Llegué a no dormir nunca. Si la Bolsa de Tokio callaba por la noche,
allá estaba yo eufórico en la de São Paulo; si la de Nueva York cerraba
a la baja, yo me recompensaba con el alza de Londres. Mi pregón en Wall
Street hizo de su apertura una liturgia televisada para todo el orbe
terrestre. Me transformé en la cornucopia de cuya boca muchos creían
que habría siempre de chorrear riqueza fácil, inmediata, abundante.
Pido disculpas por haber engañado a tantos en tan poco tiempo; en
especial a los economistas que mucho se esforzaron para intentar
inmunizarme de las influencias del Estado. Sé que, ahora, sus teorías
se derriten como sus acciones, y el estado de depresión en que viven se
compara al de los bancos y de las grandes empresas.
Pido disculpas por inducir multitudes a acoger, como santificadas, las
palabras de mi sumo pontífice Alan Greenspan, que ocupó la sede
financiera durante diecinueve años. Admito haber incurrido en el pecado
mortal de mantener los intereses bajos, inferiores al índice de la
inflación, por largo periodo. Así, se estimuló a millones de
usamericanos a la búsqueda de realizar el sueño de la casa propia.

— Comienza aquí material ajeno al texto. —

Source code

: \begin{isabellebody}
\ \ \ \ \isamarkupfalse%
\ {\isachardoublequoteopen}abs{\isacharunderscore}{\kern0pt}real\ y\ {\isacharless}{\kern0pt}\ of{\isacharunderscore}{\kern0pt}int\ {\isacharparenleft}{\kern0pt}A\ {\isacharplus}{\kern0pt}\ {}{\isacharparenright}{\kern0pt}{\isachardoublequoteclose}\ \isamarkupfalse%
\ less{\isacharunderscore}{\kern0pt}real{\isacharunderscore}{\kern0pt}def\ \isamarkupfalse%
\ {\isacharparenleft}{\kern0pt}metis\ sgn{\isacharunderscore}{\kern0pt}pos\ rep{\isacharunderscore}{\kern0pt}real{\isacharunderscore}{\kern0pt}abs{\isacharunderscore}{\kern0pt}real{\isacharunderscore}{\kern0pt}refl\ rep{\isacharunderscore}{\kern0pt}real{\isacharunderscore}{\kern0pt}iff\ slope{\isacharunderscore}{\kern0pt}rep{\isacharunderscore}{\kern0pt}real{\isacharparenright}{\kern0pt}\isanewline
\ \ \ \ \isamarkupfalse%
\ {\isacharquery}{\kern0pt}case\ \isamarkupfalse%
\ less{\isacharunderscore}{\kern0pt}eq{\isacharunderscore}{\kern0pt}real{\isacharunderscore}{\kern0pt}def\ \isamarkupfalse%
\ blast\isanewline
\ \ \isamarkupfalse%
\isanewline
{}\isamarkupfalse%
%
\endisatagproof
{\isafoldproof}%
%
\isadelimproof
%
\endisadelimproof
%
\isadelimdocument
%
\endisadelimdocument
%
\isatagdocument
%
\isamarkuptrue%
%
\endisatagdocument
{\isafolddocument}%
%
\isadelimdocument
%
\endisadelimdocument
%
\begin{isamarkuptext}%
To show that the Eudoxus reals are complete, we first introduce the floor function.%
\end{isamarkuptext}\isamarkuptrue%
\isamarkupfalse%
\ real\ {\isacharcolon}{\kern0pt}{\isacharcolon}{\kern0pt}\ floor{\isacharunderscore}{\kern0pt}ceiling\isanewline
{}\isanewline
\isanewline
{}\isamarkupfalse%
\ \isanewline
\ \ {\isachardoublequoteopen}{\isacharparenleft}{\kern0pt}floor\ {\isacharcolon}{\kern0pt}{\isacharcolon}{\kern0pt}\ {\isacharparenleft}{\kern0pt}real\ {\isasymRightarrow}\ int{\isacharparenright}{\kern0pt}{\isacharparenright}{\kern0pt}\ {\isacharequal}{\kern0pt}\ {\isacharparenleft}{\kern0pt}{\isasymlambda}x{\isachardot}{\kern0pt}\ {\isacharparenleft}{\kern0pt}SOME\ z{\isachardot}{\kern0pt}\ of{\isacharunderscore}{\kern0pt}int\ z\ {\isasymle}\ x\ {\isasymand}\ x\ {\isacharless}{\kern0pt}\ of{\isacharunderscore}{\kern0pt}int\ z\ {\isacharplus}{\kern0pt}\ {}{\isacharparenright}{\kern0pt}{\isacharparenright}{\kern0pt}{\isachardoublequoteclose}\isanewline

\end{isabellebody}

Obtuvieron créditos, compraron inmuebles y, debido al aumento de la
demanda, elevé los precios y presioné la inflación. Para contenerla, el
gobierno subió los intereses... y el no pago se multiplicó como una
peste, minando la supuesta solidez del sistema bancario.
Sufrí un colapso. Los paradigmas que me sustentaban fueron engullidos
por el imprevisible agujero negro de la falta de crédito. La fuente se
secó. Con las sandalias de la humildad en los pies, ruego al Estado que
me proteja de un deceso vergonzoso. No puedo soportar la idea de que
yo, y no una revolución de izquierda, sea el único responsable por la
progresiva estatización del sistema financiero. No puedo imaginarme
tutelado por los gobiernos, como en los países socialistas. Justo ahora
que los bancos centrales, una institución pública, ganaban autonomía en
relación a los gobiernos que los crearon y tomaban asiento en la cena
de mis cardenales, ¿que es lo que veo? Se desmorona toda la cantaleta
de que fuera de mí no hay salvación.
Pido disculpas anticipadas por la quiebra que se desencadenará en este
mundo globalizado. ¡Adiós al crédito consignado! Los intereses subirán
en la proporción de la inseguridad generalizada. Cerrados los grifos
del crédito, el consumidor se armará de cautela y las empresas
padecerán la sed de capital; obligadas a reducir la producción, harán
lo mismo con el número de trabajadores. Países exportadores, como
Brasil, tendrán menos clientes del otro lado de la barra; por lo tanto,
traerán menos dinero hacia sus arcas internas y necesitarán repensar
sus políticas económicas.
Pido disculpas a los contribuyentes de los países ricos que ven como
sus impuestos sirven de boya de salvación de bancos y financieras,
fortuna que debería ser invertida en derechos sociales, preservación
ambiental y cultura.
Yo, el mercado, pido disculpas por haber cometido tantos pecados y,
ahora, transferir a ustedes el peso de la penitencia. Sé que soy
cínico, perverso, ganancioso. Sólo me resta suplicar que el Estado
tenga piedad de mí.
No oso pedir perdón a Dios, cuyo lugar pretendí ocupar. Supongo que, a
esta hora, Él me mira allá desde la cima con aquella misma sonrisa
irónica con que presenció la caída de la Torre de Babel.